### WHAT IS NEEDED
Reproduce the lines below exactly, starting at the one containing "des documents par" and stopping at the final line.

### DATA RECORDS
────────────────────

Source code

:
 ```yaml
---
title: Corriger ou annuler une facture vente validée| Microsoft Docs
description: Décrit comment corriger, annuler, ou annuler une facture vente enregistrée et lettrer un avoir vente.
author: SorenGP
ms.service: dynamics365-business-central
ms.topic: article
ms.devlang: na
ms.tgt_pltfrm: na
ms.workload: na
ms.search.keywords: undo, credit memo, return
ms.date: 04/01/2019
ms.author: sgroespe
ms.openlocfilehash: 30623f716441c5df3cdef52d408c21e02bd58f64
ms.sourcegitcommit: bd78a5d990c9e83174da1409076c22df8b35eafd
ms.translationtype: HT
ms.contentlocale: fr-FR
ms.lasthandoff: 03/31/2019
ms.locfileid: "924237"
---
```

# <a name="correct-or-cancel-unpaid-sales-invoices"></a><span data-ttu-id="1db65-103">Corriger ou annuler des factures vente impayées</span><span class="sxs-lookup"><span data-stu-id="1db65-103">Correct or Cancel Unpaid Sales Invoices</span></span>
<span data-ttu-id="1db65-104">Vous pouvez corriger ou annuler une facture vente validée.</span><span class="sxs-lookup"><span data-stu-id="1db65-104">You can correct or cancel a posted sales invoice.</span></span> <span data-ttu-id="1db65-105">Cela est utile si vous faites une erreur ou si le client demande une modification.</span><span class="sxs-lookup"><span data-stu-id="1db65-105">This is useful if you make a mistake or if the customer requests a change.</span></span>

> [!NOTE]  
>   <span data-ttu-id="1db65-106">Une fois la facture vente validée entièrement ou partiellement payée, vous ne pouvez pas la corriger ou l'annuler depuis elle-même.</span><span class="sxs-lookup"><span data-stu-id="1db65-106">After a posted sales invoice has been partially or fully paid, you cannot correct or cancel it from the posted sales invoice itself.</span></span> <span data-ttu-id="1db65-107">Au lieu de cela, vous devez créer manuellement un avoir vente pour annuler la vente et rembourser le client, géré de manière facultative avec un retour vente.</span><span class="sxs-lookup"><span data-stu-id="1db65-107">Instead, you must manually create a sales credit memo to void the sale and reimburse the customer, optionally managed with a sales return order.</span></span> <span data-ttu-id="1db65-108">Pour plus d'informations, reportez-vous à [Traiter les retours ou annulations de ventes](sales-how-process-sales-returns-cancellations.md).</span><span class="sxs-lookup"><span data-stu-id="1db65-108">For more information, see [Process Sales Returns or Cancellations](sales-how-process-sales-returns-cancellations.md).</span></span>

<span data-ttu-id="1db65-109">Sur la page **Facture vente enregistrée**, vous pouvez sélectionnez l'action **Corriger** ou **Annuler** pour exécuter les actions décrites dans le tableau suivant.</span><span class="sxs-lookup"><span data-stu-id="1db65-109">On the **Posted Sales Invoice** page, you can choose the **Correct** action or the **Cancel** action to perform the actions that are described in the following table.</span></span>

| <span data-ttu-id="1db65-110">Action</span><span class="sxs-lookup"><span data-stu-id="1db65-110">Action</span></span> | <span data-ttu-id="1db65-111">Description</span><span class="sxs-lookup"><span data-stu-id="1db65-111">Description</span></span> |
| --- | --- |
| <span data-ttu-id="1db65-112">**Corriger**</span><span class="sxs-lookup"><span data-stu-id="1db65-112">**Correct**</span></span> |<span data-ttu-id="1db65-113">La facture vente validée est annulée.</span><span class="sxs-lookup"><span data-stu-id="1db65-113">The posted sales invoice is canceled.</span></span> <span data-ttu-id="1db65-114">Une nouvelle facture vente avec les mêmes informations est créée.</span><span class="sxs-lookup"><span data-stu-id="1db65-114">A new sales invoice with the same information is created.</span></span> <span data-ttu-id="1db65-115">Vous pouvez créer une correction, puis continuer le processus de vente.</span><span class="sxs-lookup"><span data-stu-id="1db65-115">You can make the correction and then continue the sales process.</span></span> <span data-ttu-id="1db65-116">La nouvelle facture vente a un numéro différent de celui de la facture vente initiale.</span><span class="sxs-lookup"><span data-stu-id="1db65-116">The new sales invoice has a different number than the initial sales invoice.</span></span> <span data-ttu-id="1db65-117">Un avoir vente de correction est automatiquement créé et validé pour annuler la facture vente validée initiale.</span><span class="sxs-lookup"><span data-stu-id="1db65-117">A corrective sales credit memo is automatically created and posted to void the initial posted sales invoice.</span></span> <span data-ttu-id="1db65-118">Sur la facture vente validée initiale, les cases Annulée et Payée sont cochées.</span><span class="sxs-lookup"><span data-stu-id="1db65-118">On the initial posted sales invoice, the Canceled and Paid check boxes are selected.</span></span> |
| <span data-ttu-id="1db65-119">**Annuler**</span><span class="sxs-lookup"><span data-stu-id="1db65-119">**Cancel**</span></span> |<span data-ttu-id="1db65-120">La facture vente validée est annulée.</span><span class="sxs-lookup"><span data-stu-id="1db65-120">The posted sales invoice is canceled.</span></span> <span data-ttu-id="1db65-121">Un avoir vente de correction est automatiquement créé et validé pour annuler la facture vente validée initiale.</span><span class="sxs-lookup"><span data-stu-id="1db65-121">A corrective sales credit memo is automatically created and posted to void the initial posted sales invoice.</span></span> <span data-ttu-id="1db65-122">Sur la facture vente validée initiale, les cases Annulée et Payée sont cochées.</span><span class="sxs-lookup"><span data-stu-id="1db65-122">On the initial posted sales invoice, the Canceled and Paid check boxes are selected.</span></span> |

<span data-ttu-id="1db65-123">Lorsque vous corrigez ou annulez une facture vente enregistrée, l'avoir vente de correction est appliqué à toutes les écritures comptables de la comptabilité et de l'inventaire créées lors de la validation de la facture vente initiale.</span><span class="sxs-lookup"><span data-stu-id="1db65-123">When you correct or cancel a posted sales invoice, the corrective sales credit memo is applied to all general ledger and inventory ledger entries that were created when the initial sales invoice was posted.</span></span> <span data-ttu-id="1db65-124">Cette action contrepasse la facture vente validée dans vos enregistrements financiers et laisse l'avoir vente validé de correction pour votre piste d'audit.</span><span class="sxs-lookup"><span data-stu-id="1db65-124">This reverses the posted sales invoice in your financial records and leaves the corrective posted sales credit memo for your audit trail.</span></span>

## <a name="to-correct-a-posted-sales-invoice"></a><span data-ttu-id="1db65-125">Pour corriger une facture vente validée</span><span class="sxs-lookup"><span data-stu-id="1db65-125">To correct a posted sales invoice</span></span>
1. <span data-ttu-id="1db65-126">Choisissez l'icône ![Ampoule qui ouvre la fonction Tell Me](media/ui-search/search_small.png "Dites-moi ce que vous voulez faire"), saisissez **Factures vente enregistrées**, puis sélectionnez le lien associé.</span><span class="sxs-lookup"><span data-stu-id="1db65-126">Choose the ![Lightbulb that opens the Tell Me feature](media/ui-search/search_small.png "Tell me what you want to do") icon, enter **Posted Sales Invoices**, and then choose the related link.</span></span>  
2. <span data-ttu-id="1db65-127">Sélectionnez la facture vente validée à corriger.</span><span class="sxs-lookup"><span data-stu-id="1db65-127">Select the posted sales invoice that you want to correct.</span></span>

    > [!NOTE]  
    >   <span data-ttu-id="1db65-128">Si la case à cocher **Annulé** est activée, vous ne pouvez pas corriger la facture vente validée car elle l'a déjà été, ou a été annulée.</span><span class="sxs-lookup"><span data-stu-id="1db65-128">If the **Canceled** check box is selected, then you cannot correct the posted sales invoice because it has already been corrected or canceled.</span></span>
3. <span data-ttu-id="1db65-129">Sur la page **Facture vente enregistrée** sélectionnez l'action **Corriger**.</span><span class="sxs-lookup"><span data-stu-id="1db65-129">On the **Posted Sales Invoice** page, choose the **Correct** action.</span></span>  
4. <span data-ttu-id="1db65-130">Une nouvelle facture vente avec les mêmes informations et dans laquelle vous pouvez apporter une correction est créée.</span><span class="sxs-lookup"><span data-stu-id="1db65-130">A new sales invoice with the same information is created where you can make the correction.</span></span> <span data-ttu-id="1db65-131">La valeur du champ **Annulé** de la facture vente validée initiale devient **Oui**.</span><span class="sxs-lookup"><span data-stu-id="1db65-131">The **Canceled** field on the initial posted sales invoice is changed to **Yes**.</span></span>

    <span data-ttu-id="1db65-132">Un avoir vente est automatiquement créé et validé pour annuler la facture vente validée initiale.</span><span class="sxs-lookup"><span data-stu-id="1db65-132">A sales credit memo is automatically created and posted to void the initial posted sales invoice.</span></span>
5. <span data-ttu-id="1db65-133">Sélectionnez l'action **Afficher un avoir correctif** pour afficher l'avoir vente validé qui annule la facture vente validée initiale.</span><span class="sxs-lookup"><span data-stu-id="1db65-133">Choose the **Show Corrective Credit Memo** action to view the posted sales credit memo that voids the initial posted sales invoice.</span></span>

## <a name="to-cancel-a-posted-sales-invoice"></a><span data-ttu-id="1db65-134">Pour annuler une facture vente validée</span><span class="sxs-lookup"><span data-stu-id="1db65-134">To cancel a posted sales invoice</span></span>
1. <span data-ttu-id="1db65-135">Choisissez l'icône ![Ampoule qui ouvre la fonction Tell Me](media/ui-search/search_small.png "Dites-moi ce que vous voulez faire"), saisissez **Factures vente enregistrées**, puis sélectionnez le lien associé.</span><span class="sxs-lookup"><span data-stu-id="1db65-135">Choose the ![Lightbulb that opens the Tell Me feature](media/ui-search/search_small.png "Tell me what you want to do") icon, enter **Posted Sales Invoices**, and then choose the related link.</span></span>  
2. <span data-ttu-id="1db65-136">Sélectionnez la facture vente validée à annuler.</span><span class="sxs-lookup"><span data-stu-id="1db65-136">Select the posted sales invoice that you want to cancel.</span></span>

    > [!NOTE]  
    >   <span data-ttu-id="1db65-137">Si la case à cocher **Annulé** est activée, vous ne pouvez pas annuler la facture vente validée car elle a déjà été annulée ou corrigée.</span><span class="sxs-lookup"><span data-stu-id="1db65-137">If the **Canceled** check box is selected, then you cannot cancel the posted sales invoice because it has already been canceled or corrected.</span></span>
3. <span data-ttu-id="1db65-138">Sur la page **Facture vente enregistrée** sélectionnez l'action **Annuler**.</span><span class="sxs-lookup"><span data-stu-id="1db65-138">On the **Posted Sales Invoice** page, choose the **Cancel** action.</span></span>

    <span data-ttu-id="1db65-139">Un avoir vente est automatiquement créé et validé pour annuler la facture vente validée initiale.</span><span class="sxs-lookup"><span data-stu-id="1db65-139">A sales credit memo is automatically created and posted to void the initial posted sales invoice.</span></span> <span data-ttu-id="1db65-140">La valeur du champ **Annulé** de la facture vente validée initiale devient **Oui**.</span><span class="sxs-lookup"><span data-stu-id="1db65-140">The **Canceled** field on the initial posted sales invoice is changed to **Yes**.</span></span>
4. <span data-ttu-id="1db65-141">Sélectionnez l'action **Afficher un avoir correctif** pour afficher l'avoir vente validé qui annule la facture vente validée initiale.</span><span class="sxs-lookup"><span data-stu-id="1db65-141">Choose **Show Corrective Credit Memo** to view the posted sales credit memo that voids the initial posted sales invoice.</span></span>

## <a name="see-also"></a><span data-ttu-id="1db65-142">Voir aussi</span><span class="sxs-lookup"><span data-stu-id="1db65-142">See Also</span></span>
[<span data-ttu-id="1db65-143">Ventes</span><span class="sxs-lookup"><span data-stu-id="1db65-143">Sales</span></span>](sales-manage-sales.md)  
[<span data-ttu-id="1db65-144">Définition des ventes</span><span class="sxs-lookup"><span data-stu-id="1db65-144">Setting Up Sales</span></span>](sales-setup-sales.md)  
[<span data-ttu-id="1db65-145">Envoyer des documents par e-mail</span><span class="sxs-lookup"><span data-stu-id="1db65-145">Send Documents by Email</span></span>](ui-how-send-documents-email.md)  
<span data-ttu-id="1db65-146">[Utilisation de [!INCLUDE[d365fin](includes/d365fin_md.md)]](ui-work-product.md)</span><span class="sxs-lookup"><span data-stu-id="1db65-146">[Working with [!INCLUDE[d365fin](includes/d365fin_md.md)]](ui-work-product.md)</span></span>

────────────────────

### EXERCISE OUTPUT
[<span data-ttu-id="1db65-145">Envoyer des documents par e-mail</span><span class="sxs-lookup"><span data-stu-id="1db65-145">Send Documents by Email</span></span>](ui-how-send-documents-email.md)  
<span data-ttu-id="1db65-146">[Utilisation de [!INCLUDE[d365fin](includes/d365fin_md.md)]](ui-work-product.md)</span><span class="sxs-lookup"><span data-stu-id="1db65-146">[Working with [!INCLUDE[d365fin](includes/d365fin_md.md)]](ui-work-product.md)</span></span>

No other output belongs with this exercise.